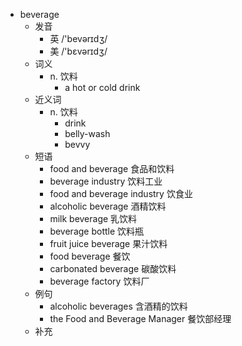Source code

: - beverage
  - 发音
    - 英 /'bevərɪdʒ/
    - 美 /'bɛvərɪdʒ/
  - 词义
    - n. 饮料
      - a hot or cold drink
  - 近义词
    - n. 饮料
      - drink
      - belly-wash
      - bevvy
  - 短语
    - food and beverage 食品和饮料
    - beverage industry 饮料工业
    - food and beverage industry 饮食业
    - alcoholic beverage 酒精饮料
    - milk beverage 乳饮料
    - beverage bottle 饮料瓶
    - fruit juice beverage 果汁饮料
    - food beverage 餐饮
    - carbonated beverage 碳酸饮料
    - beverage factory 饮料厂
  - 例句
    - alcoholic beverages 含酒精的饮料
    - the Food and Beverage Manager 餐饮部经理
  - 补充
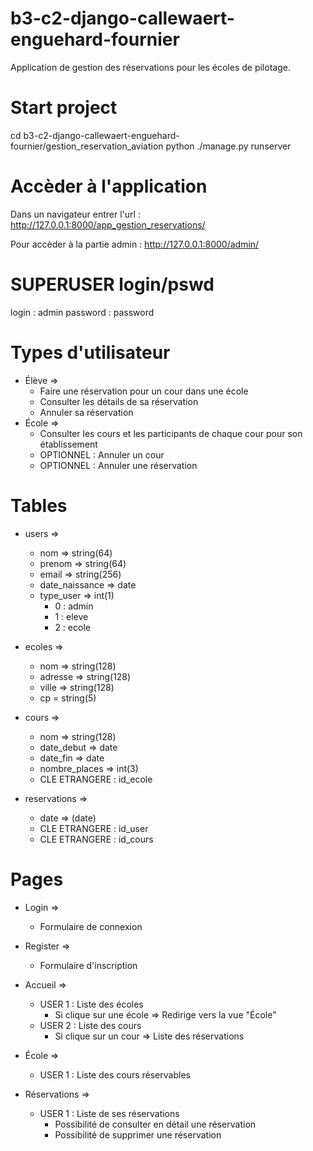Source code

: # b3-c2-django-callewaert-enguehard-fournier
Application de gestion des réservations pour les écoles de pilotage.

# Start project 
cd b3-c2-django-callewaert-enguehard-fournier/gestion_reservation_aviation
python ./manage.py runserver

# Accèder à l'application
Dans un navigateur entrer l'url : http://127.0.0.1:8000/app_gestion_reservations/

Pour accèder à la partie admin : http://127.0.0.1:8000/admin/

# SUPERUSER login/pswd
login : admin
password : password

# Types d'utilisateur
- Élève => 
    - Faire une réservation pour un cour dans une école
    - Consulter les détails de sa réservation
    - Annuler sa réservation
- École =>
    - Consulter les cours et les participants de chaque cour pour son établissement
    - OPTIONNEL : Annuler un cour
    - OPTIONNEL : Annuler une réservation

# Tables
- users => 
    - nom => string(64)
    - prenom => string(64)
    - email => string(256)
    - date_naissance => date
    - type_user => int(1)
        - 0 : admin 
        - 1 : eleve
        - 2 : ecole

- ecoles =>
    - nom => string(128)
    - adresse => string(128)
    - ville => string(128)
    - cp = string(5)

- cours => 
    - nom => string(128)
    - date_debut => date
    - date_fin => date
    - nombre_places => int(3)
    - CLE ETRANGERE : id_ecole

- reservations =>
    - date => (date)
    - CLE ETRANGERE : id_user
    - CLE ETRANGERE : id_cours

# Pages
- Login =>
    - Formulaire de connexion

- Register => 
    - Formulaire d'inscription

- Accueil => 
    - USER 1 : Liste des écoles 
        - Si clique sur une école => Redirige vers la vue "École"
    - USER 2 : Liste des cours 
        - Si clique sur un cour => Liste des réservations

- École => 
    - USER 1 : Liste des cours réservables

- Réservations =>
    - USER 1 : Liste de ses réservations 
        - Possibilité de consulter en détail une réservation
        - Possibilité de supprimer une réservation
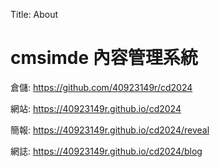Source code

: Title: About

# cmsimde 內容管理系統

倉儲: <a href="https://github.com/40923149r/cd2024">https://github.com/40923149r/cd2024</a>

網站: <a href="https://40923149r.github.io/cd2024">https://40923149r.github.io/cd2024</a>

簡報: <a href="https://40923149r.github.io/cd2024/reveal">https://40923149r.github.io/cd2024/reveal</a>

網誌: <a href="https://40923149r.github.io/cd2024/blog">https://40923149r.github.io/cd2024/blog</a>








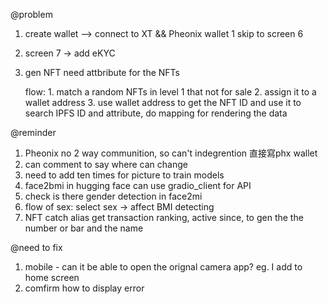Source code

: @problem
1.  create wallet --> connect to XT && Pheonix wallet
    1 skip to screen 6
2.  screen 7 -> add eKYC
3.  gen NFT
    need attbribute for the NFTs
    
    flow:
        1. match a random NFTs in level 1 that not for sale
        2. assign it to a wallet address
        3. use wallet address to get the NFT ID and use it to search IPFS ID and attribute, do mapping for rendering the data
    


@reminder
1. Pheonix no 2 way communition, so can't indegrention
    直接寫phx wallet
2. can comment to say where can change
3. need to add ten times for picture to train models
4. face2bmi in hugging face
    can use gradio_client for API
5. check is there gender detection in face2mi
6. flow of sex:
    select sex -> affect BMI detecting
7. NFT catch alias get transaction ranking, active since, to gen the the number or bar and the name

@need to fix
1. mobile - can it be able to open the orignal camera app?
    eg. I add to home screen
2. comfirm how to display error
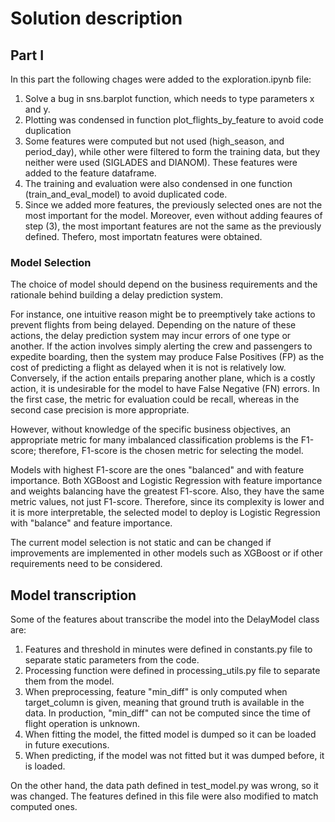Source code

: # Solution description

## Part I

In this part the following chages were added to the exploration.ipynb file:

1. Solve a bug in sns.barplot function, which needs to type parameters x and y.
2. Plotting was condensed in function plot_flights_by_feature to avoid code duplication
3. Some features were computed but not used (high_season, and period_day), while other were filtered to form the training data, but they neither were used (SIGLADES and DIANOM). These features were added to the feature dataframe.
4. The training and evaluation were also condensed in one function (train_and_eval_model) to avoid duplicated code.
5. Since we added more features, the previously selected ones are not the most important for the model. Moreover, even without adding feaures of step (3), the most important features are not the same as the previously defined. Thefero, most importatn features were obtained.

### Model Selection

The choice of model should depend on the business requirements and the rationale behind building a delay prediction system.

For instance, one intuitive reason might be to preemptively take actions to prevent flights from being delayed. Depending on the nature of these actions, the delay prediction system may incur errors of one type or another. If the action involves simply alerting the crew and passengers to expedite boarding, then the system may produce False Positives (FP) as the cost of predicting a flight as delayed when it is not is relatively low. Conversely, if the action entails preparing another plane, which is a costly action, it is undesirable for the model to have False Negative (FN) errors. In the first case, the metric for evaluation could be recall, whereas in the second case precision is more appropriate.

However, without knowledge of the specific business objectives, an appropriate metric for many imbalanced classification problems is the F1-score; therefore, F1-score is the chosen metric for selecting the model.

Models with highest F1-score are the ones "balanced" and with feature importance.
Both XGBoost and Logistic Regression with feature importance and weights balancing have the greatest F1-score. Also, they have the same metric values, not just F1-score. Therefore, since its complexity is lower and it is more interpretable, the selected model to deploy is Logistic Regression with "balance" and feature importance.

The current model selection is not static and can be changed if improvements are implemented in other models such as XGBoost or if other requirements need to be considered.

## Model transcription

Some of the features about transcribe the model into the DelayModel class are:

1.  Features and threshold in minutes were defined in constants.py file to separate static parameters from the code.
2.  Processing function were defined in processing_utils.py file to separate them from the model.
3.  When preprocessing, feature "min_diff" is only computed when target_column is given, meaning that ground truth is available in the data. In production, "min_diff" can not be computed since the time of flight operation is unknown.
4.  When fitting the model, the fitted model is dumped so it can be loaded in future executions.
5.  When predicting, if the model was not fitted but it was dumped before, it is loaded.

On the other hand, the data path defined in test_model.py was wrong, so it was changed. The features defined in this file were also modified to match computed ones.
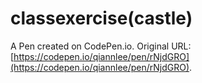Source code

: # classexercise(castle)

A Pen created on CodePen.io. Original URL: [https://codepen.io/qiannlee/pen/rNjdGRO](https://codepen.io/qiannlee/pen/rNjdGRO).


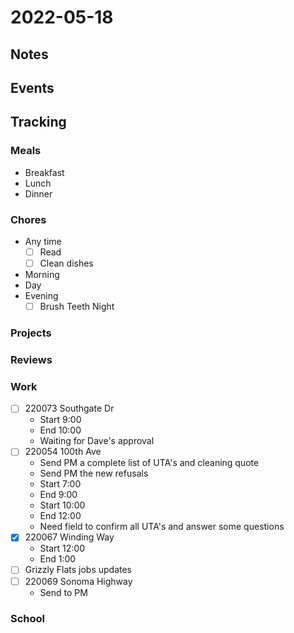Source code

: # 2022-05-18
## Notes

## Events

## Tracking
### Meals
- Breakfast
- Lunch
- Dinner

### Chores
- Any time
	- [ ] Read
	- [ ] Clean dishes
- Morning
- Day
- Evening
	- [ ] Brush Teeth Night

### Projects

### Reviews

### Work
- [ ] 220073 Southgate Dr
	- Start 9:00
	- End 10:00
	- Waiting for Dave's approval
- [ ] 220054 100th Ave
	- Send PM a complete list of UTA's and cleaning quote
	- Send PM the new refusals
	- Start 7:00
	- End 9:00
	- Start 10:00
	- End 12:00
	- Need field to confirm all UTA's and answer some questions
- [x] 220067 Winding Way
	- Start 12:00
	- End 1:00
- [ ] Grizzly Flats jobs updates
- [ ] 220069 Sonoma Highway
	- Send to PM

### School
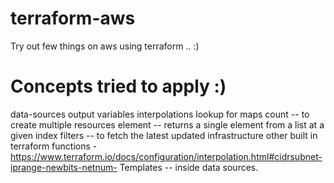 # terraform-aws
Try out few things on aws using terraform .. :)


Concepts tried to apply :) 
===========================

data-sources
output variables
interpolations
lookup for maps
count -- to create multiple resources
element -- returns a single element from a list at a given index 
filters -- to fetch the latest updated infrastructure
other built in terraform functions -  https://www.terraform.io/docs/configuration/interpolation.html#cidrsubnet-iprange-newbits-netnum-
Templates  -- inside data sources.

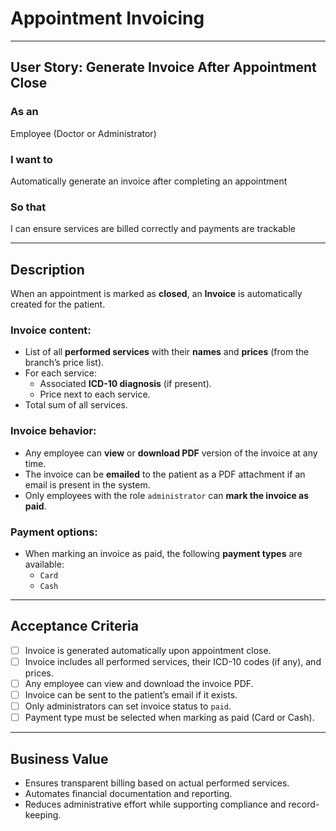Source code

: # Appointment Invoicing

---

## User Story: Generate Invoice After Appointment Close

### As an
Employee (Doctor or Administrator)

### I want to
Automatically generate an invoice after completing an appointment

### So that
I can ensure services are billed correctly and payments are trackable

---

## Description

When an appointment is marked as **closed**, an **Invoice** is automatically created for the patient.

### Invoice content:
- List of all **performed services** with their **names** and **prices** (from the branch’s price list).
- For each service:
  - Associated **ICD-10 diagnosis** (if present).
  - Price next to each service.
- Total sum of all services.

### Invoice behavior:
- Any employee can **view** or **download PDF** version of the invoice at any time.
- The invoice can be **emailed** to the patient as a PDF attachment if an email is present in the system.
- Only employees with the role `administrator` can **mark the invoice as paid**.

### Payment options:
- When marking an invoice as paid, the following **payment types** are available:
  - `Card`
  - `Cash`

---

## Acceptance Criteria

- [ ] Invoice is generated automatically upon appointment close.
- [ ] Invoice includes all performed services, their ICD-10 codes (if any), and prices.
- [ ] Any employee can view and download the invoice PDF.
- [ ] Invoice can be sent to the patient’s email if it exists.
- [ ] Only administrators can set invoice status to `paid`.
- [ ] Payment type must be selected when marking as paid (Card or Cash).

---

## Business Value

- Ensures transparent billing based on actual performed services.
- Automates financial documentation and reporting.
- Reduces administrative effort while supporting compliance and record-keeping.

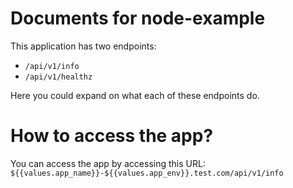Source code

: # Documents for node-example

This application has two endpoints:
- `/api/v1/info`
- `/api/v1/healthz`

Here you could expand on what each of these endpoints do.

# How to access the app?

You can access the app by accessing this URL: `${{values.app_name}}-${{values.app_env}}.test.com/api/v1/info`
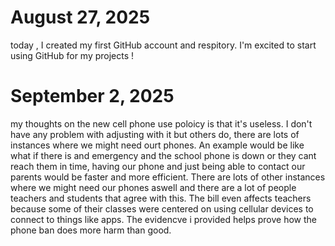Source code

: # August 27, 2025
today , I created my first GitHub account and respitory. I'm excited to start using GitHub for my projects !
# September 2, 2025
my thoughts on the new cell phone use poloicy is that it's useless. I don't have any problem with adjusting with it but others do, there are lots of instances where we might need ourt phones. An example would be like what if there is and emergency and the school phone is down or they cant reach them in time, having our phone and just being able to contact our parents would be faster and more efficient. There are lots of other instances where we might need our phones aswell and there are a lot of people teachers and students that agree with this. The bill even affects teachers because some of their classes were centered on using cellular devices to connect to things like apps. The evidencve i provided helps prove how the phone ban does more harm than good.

----

Required action: Check each line of these records for the string "Cash" and state only how many lines have it.

Answer: 2